[Records from a data source]
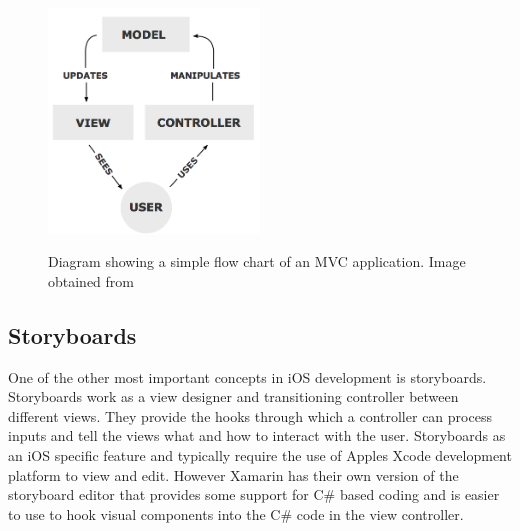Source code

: \documentclass[main.tex]{subfiles}
\begin{document}
\begin{figure}[H]
\centering
\includegraphics[width=0.5\textwidth]{images-implementation/MVCLayout.png}
\label{MVC}
\caption{Diagram showing a simple flow chart of an MVC application. Image obtained from \cite{mvc}}
\end{figure}


\subsection{Storyboards}
One of the other most important concepts in iOS development is storyboards. Storyboards work as a view designer and transitioning controller between different views. They provide the hooks through which a controller can process inputs and tell the views what and how to interact with the user. Storyboards as an iOS specific feature and typically require the use of Apples Xcode development platform to view and edit. However Xamarin has their own version of the storyboard editor that provides some support for C# based coding and is easier to use to hook visual components into the C# code in the view controller.
\end{document}
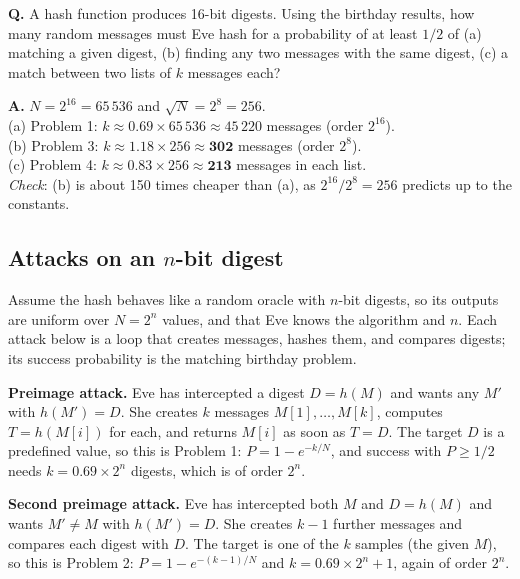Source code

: \begin{worked}
\textbf{Q.} A hash function produces 16-bit digests. Using the birthday results, how many random messages must Eve hash for a probability of at least $1/2$ of (a) matching a given digest, (b) finding any two messages with the same digest, (c) a match between two lists of $k$ messages each?

\textbf{A.} $N = 2^{16} = 65\,536$ and $\sqrt N = 2^8 = 256$.\\
(a) Problem 1: $k \approx 0.69 \times 65\,536 \approx 45\,220$ messages (order $2^{16}$).\\
(b) Problem 3: $k \approx 1.18 \times 256 \approx \mathbf{302}$ messages (order $2^8$).\\
(c) Problem 4: $k \approx 0.83 \times 256 \approx \mathbf{213}$ messages in each list.\\
\emph{Check}: (b) is about 150 times cheaper than (a), as $2^{16}/2^8 = 256$ predicts up to the constants.
\end{worked}

\subsection{Attacks on an $n$-bit digest \new}

Assume the hash behaves like a random oracle with $n$-bit digests, so its outputs are uniform over $N = 2^n$ values, and that Eve knows the algorithm and $n$. Each attack below is a loop that creates messages, hashes them, and compares digests; its success probability is the matching birthday problem.

\textbf{Preimage attack.} Eve has intercepted a digest $D = h(M)$ and wants any $M'$ with $h(M') = D$. She creates $k$ messages $M[1], \dots, M[k]$, computes $T = h(M[i])$ for each, and returns $M[i]$ as soon as $T = D$. The target $D$ is a predefined value, so this is Problem 1: $P = 1 - e^{-k/N}$, and success with $P \ge 1/2$ needs $k = 0.69 \times 2^n$ digests, which is of order $2^n$.

\textbf{Second preimage attack.} Eve has intercepted both $M$ and $D = h(M)$ and wants $M' \ne M$ with $h(M') = D$. She creates $k - 1$ further messages and compares each digest with $D$. The target is one of the $k$ samples (the given $M$), so this is Problem 2: $P = 1 - e^{-(k-1)/N}$ and $k = 0.69 \times 2^n + 1$, again of order $2^n$.

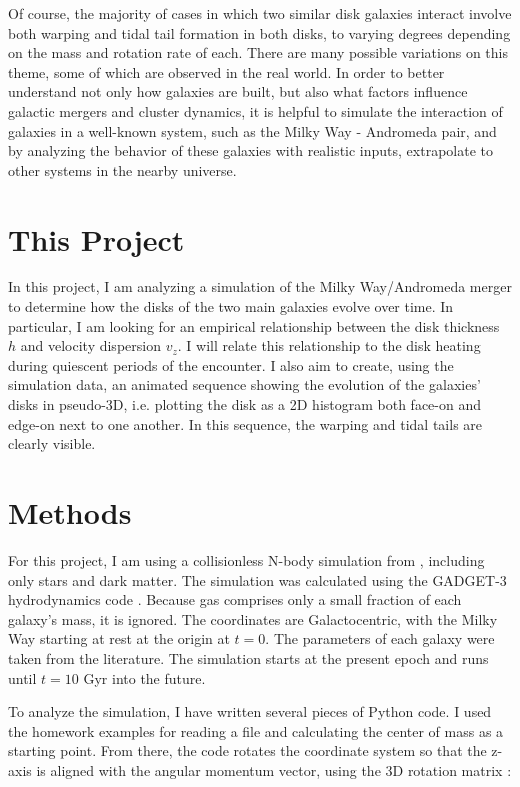 \documentclass[iop]{emulateapj}
\begin{document}
Of course, the majority of cases in which two similar disk galaxies interact involve both warping and tidal tail formation in both disks, to varying degrees depending on the mass and rotation rate of each. There are many possible variations on this theme, some of which are observed in the real world. In order to better understand not only how galaxies are built, but also what factors influence galactic mergers and cluster dynamics, it is helpful to simulate the interaction of galaxies in a well-known system, such as the Milky Way - Andromeda pair, and by analyzing the behavior of these galaxies with realistic inputs, extrapolate to other systems in the nearby universe.

\section{This Project}
In this project, I am analyzing a simulation of the Milky Way/Andromeda merger to determine how the disks of the two main galaxies evolve over time. In particular, I am looking for an empirical relationship between the disk thickness $h$ and velocity dispersion $v_z$. I will relate this relationship to the disk heating during quiescent periods of the encounter. I also aim to create, using the simulation data, an animated sequence showing the evolution of the galaxies' disks in pseudo-3D, i.e. plotting the disk as a 2D histogram both face-on and edge-on next to one another. In this sequence, the warping and tidal tails are clearly visible.

\section{Methods}
For this project, I am using a collisionless N-body simulation from \citet{van12}, including only stars and dark matter. The simulation was calculated using the GADGET-3 hydrodynamics code \citep{Spr05}. Because gas comprises only a small fraction of each galaxy's mass, it is ignored. The coordinates are Galactocentric, with the Milky Way starting at rest at the origin at $t=0$. The parameters of each galaxy were taken from the literature. The simulation starts at the present epoch and runs until $t=10$ Gyr into the future.

To analyze the simulation, I have written several pieces of Python code. I used the homework examples for reading a file and calculating the center of mass as a starting point. From there, the code rotates the coordinate system so that the z-axis is aligned with the angular momentum vector, using the 3D rotation matrix :
\end{document}
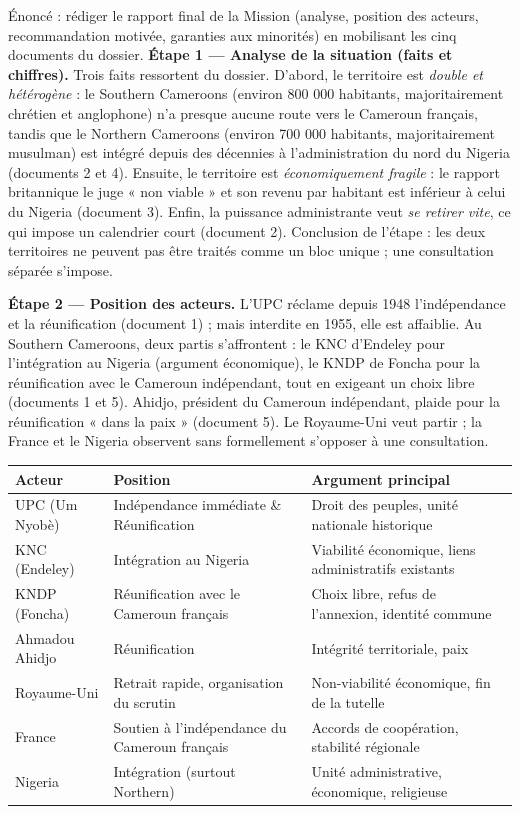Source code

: \documentclass[11pt]{article}
\begin{document}
\begin{exoresolu}
Énoncé : rédiger le rapport final de la Mission (analyse, position des acteurs, recommandation motivée, garanties aux minorités) en mobilisant les cinq documents du dossier.
\tcblower
\textbf{Étape 1 — Analyse de la situation (faits et chiffres).} Trois faits ressortent du dossier. D'abord, le territoire est \emph{double et hétérogène} : le Southern Cameroons (environ 800 000 habitants, majoritairement chrétien et anglophone) n'a presque aucune route vers le Cameroun français, tandis que le Northern Cameroons (environ 700 000 habitants, majoritairement musulman) est intégré depuis des décennies à l'administration du nord du Nigeria (documents 2 et 4). Ensuite, le territoire est \emph{économiquement fragile} : le rapport britannique le juge « non viable » et son revenu par habitant est inférieur à celui du Nigeria (document 3). Enfin, la puissance administrante veut \emph{se retirer vite}, ce qui impose un calendrier court (document 2). Conclusion de l'étape : les deux territoires ne peuvent pas être traités comme un bloc unique ; une consultation séparée s'impose.

\textbf{Étape 2 — Position des acteurs.} L'UPC réclame depuis 1948 l'indépendance et la réunification (document 1) ; mais interdite en 1955, elle est affaiblie. Au Southern Cameroons, deux partis s'affrontent : le KNC d'Endeley pour l'intégration au Nigeria (argument économique), le KNDP de Foncha pour la réunification avec le Cameroun indépendant, tout en exigeant un choix libre (documents 1 et 5). Ahidjo, président du Cameroun indépendant, plaide pour la réunification « dans la paix » (document 5). Le Royaume-Uni veut partir ; la France et le Nigeria observent sans formellement s'opposer à une consultation.

\begin{center}
\begin{tabularx}{\linewidth}{|l|X|X|}\hline
\rowcolor{popblueL}
\textbf{Acteur} & \textbf{Position} & \textbf{Argument principal} \\ \hline
UPC (Um Nyobè) & Indépendance immédiate \& Réunification & Droit des peuples, unité nationale historique \\ \hline
KNC (Endeley) & Intégration au Nigeria & Viabilité économique, liens administratifs existants \\ \hline
KNDP (Foncha) & Réunification avec le Cameroun français & Choix libre, refus de l'annexion, identité commune \\ \hline
Ahmadou Ahidjo & Réunification & Intégrité territoriale, paix \\ \hline
Royaume-Uni & Retrait rapide, organisation du scrutin & Non-viabilité économique, fin de la tutelle \\ \hline
France & Soutien à l'indépendance du Cameroun français & Accords de coopération, stabilité régionale \\ \hline
Nigeria & Intégration (surtout Northern) & Unité administrative, économique, religieuse \\ \hline
\end{tabularx}
\end{center}


\end{exoresolu}
\end{document}
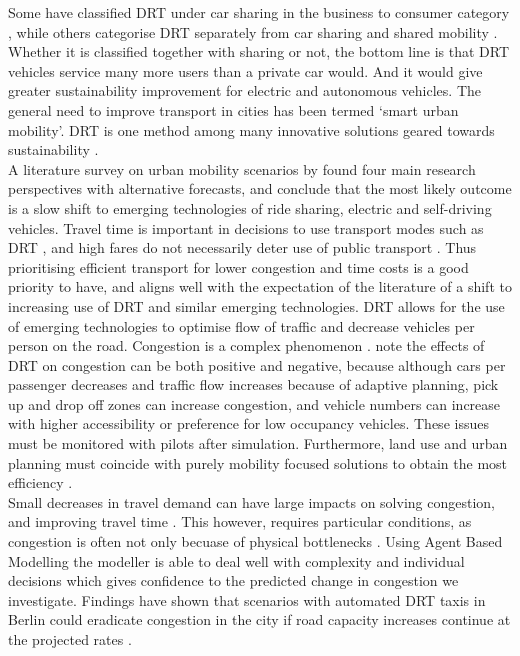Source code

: \documentclass[a4paper]{article}
\begin{document}
Some have classified DRT under car sharing in the business to consumer category \citep{munzel2018carsharing}, while others categorise DRT separately from car sharing and shared mobility \citep{butler2020smart}. Whether it is classified together with sharing or not, the bottom line is that DRT vehicles service many more users than a private car would. And it would give greater sustainability improvement for electric and autonomous vehicles. The general need to improve transport in cities has been termed ‘smart urban mobility’\citep{butler2020smart}. DRT is one method among many innovative solutions geared towards sustainability \citep{butler2020smart}. \\

A literature survey on urban mobility scenarios by \citealp{miskolczi2021urban} found four main research perspectives with alternative forecasts, and conclude that the most likely outcome is a slow shift to emerging technologies of ride sharing, electric and self-driving vehicles.
Travel time is important in decisions to use transport modes such as DRT \citep{reck2020shared}, and high fares do not necessarily deter use of public transport \citep{tyrinopoulos2013factors}. Thus prioritising efficient transport for lower congestion and time costs is a good priority to have, and aligns well with the expectation of the literature of a shift to increasing use of DRT and similar emerging technologies. DRT allows for the use of emerging technologies to optimise flow of traffic and decrease vehicles per person on the road. 
Congestion is a complex phenomenon \citep{arnott1994economics}.
\citealp{butler2020smart} note the effects of DRT on congestion can be both positive and negative, because although cars per passenger decreases and traffic flow increases because of adaptive planning, pick up and drop off zones can increase congestion, and vehicle numbers can increase with higher accessibility or preference for low occupancy vehicles. These issues must be monitored with pilots after simulation. Furthermore, land use and urban planning must coincide with purely mobility focused solutions to obtain the most efficiency \citep{jabbarpour2018applications}.\\

Small decreases in  travel demand can have large impacts on solving congestion, and improving travel time \citep{vickrey1969congestion}.
This however, requires particular conditions, as congestion is often not only becuase of physical bottlenecks \citep{arnott1994economics}. Using Agent Based Modelling the modeller is able to deal well with complexity and individual decisions which gives confidence to the predicted change in congestion we investigate. Findings have shown that scenarios with automated DRT taxis in Berlin could eradicate congestion in the city if road capacity increases continue at the projected rates \citep{maciejewski2016congestion}.\\
\end{document}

* _Work request_
Which lines of the data include the string "tabularx"? Find them and copy each one.

* _Reply_
\begin{tabularx}{\linewidth}{|l|X|X|}\hline
\end{tabularx}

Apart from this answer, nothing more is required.